= Theodore Tracy Fairchild =

American politician

Theodore Tracy "TT" Fairchild (Born: June 22, 1865 Died: October 17, 1950) was a leader in the Republican Party in Elko County, Nevada. He served Nevada for 18 years as an Assemblyman from 1914 through 1918 and again from 1920 through 1922. In 1922, Fairchild was elected a Nevada State Senator and served through 1934. Fairchild was the President pro tempore of the Nevada Senate in 1929.

He was born June 22, 1865, the son of Oscar Llewellyn Crandall Fairchild and Winnifred Elizabeth Pitchford. He was the grandson of David Fairchild a California politician who came out during the California Gold Rush.

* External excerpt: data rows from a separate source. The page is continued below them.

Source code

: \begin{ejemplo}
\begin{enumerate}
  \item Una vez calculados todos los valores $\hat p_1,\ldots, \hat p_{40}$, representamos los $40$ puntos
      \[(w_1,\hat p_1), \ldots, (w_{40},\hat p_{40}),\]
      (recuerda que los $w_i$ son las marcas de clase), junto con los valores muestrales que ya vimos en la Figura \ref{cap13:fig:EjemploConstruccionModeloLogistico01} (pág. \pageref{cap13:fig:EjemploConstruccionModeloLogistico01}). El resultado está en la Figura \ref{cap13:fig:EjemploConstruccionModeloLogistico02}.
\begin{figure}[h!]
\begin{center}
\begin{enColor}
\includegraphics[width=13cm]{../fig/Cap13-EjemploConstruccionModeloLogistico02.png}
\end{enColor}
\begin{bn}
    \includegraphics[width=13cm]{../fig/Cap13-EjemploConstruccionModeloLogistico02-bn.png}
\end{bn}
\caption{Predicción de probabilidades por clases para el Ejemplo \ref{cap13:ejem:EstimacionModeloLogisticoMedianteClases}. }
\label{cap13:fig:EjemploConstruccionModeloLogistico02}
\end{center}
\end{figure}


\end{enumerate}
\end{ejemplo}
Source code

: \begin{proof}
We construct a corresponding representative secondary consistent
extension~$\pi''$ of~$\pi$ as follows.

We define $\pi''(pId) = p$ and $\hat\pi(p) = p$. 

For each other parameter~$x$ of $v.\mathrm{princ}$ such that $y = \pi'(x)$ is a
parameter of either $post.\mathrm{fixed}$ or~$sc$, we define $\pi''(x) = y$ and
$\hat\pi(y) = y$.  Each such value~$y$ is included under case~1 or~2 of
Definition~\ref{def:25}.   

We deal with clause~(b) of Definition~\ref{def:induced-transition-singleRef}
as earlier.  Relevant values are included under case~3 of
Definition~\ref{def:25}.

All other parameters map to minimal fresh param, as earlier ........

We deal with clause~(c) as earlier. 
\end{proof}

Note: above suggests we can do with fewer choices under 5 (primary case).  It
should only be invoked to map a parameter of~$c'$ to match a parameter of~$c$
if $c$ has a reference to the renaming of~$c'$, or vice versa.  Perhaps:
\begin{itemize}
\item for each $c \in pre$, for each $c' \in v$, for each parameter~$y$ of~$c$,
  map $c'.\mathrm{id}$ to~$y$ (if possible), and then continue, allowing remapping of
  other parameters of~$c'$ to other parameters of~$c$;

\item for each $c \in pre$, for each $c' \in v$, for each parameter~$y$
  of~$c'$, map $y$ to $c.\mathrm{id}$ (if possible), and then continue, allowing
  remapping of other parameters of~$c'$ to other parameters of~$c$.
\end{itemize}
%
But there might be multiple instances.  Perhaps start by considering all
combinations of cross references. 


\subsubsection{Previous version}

Tracy Fairchild's father was born in New York City, came out west in 1852 and got into the newspaper business in 1863 in Austin, Nevada. It was named the Reese River Reveille which is the oldest newspaper in the state. In 1871, he went to Oakland, California, and was part owner of the Oakland Daily News. In 1877, he returned and bought the Tuscarora Times which merged with the Tuscarora Mining-Review. The two newspapers merged in 1877 and was then called the Daily Times-Review.

Tracy was 31 years old when he took over the operations of the newspaper. When the mining had dwindled down by 1905; the paper was suspended, and Tracy expanded his ranching operation and then he entered politics.

He died on October 17, 1950. He was admitted to the Nevada Senate Hall of Fame by resolution on the Sixty-first day of the 70th session of the Nevada State Senate in Carson City, April 2, 1999.